Picking a more complex example, perhaps I have a workflow where I need a more controlled, regulatory-compliant solution. In manufacturing, for example, I might start with an Orchestrator that is charged with overseeing a controlled quality management process. The Orchestrator receives regular feedback from a Monitor that is aggregating and analyzing manufacturing line data in real time and knows what should happen when quality issues emerge. It also knows how to tap into an Advisor to determine what corrective actions should be generated based on emerging quality issues. That Advisor leverages an Expert in the regulations as well as a regulated document Creator to automate some of the steps required.
Of course, it’s possible to perform all of these functions within one AI model, and in some cases that may make the most sense.
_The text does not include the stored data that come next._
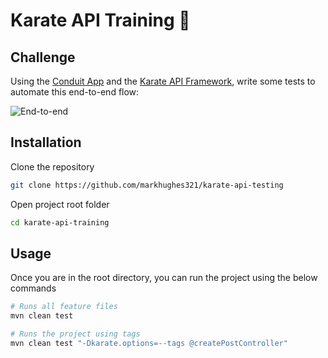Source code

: # Karate API Training 🥋

## Challenge

Using the [Conduit App](https://react-redux.realworld.io/#/?_k=zkbpmx) and the [Karate API Framework](https://github.com/karatelabs), write some tests to automate this end-to-end flow:

![End-to-end](https://user-images.githubusercontent.com/9667977/193750490-a4022a27-c624-41d0-a249-7622bd8e4bfd.png)


## Installation

Clone the repository

```bash
git clone https://github.com/markhughes321/karate-api-testing
```

Open project root folder

```bash
cd karate-api-training
```

## Usage

Once you are in the root directory, you can run the project using the below commands

```python
# Runs all feature files
mvn clean test

# Runs the project using tags
mvn clean test "-Dkarate.options=--tags @createPostController"

```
But it’s worth considering some of the advantages for treating each archetype as a modular asset:
1. Tuning. By constraining the scope of each model to a more discrete problem space, we’re able to more finely tune the behavior of the model. Though we can always constrain model inputs by controlling our input parameters, modularized AI models allow better control of model outputs as well.
2. Variability. Tuning also helps us reduce variability in performance. When models are engineered to support more generalized tasks, the increased breadth of responsibility can undermine the precision, accuracy, and repeatability of performance. In highly regulated areas of the business, that variability may be undesirable.
3. Complexity. From a solution development perspective, it is often useful to decompose complex problems into smaller chunks of work. When development teams can more easily characterize use cases, not only does development velocity increase, but code quality and performance often increase as well.
4. Manageability. Different aspects of our solution may have different scalability and security requirements. For example, our monitor needs to efficiently process high-volume data feeds, but other elements of the solution rely on more static and carefully curated data repositories.
5. Reusability. Ideally, we want to repurpose these investments in the future. Our Expert could be used to answer internal staff questions about changing regulations. Our Creator could be used to develop documentation in other regulated areas of the business. By looking at AI capabilities as domain-specific archetypes, we can accelerate future improvement opportunities that need comparable capabilities and expertise.
If any of this approach seems familiar, software architects will immediately recognize this design ethos: service-oriented architecture. This proven design strategy has been powering non-AI software for many years. AI solutions can easily inherit these software engineering best practices even as AI changes the way we think about the future of software itself.
The Road Ahead
For the foreseeable future, digital transformations will feature creative combinations of humans leveraging both traditional software and machine intelligence. In most settings, we won’t be fully relinquishing the steering wheels of our scientific or business processes – the operating model will look more like human-machine teaming.
With the software and data capabilities that exist today, we can reasonably ask how AI can contribute to accelerating the important work of improving patient lives. If someone had asked me to draw a picture of a science-loving unicorn, it would have never even occurred to me to include those safety goggles. But my own drug development diagrams are way better. Developing AI-driven solutions requires "pressure testing" the performance of various AI approaches, but archetypes offer us a mechanism for exploring what role(s) AI could potentially serve.
What do you think? Are AI archetypes a useful way of thinking about AI solution designs? What other archetypes can you imagine?